- _Data for processing_
[Start of section]

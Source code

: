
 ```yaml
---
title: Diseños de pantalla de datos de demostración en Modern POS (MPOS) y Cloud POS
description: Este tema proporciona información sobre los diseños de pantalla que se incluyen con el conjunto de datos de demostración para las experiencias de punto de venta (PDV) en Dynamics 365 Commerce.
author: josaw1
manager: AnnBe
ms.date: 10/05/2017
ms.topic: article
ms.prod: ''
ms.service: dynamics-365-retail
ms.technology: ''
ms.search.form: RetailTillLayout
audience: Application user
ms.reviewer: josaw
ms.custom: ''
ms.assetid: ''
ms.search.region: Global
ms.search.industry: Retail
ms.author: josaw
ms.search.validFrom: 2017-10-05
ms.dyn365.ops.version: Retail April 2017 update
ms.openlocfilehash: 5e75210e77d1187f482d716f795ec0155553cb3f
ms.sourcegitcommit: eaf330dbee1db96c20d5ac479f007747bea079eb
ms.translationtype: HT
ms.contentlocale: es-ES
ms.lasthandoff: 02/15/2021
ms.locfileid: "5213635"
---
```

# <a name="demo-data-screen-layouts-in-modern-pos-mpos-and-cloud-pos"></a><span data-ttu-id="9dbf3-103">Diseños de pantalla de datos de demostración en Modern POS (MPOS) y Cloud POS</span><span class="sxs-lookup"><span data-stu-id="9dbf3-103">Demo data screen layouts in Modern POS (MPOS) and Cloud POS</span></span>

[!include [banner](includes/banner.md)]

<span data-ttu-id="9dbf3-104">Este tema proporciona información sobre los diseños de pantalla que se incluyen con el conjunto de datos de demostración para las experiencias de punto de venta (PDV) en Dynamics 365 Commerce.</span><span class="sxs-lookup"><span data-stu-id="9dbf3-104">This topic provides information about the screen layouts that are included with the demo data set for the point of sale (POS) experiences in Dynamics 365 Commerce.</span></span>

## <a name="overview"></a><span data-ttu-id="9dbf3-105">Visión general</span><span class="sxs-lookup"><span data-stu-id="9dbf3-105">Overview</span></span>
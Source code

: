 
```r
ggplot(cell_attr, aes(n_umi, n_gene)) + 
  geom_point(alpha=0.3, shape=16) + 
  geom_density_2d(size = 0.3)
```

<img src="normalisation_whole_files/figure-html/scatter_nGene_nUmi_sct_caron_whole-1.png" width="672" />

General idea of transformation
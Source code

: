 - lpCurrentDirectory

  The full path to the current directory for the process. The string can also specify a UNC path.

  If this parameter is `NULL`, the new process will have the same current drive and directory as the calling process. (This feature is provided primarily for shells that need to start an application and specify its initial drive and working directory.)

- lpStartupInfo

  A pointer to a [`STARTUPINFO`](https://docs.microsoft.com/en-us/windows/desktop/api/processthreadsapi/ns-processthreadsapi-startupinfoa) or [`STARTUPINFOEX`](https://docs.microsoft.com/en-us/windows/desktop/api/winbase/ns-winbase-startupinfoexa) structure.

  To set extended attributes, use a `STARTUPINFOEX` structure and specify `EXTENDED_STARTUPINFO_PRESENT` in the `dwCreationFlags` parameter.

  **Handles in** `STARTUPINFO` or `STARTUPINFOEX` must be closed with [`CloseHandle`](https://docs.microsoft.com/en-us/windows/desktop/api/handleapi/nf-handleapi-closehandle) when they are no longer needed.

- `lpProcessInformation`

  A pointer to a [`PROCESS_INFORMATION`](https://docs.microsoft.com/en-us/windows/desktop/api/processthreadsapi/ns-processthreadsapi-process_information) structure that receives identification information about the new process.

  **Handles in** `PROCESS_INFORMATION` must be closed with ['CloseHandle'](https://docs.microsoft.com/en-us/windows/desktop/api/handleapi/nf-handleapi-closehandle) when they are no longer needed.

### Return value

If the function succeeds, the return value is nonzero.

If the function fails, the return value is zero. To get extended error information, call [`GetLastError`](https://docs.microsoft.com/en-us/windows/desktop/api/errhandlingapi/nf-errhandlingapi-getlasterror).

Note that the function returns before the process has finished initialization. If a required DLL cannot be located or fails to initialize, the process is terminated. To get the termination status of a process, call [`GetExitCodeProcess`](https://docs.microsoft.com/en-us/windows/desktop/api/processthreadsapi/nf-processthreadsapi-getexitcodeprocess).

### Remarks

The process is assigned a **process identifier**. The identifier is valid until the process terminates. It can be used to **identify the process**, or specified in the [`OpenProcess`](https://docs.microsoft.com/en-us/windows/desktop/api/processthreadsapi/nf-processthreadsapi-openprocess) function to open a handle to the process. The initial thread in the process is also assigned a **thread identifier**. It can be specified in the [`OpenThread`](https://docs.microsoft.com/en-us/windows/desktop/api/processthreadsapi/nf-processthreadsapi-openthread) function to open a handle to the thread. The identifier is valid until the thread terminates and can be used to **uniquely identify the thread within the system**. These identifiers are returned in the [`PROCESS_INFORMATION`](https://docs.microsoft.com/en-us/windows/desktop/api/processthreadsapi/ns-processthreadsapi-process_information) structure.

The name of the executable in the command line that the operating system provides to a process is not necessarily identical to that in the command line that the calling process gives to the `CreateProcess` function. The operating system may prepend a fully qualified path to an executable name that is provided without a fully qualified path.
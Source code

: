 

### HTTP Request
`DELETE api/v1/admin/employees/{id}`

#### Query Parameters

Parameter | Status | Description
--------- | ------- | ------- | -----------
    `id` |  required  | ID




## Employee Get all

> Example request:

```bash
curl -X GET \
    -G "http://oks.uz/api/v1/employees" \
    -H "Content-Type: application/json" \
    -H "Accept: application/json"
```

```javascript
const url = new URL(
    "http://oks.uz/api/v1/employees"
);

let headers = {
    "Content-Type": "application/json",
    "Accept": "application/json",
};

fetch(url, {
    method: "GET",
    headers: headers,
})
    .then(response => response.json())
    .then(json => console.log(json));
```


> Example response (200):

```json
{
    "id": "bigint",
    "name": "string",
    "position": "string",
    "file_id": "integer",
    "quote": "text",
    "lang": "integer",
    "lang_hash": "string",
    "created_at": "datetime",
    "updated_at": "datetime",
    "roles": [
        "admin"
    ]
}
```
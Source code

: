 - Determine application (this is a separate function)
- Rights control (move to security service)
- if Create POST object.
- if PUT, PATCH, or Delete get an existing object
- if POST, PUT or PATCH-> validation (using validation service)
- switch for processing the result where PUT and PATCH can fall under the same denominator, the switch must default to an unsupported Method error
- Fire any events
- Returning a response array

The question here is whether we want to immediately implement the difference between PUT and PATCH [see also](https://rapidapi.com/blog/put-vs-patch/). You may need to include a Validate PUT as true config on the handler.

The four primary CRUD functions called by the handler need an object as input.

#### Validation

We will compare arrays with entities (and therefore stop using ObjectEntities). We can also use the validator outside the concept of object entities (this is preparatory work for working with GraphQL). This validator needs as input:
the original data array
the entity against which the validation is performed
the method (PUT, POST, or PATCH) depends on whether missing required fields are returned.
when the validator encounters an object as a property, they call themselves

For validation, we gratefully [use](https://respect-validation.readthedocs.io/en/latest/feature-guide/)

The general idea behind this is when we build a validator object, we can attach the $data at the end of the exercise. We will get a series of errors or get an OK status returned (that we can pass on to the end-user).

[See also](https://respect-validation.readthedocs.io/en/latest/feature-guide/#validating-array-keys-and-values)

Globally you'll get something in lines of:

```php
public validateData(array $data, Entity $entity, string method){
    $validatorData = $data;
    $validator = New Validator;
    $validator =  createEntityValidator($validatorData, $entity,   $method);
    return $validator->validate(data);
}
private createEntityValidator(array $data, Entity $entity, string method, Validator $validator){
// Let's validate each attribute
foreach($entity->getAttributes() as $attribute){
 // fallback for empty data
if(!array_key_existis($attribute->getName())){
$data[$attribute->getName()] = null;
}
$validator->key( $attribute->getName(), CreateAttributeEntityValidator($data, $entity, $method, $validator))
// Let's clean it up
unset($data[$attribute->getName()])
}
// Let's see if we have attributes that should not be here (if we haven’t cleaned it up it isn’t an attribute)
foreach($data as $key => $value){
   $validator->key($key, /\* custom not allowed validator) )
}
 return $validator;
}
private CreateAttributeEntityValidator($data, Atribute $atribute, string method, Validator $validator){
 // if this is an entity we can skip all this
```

[End of section]

- _Action item_
Look above for the line with "Note that the"; retype exactly that line, every line after it up to the line with "### Remarks", and that line too, nothing else.

- _Answer_
Note that the function returns before the process has finished initialization. If a required DLL cannot be located or fails to initialize, the process is terminated. To get the termination status of a process, call [`GetExitCodeProcess`](https://docs.microsoft.com/en-us/windows/desktop/api/processthreadsapi/nf-processthreadsapi-getexitcodeprocess).

### Remarks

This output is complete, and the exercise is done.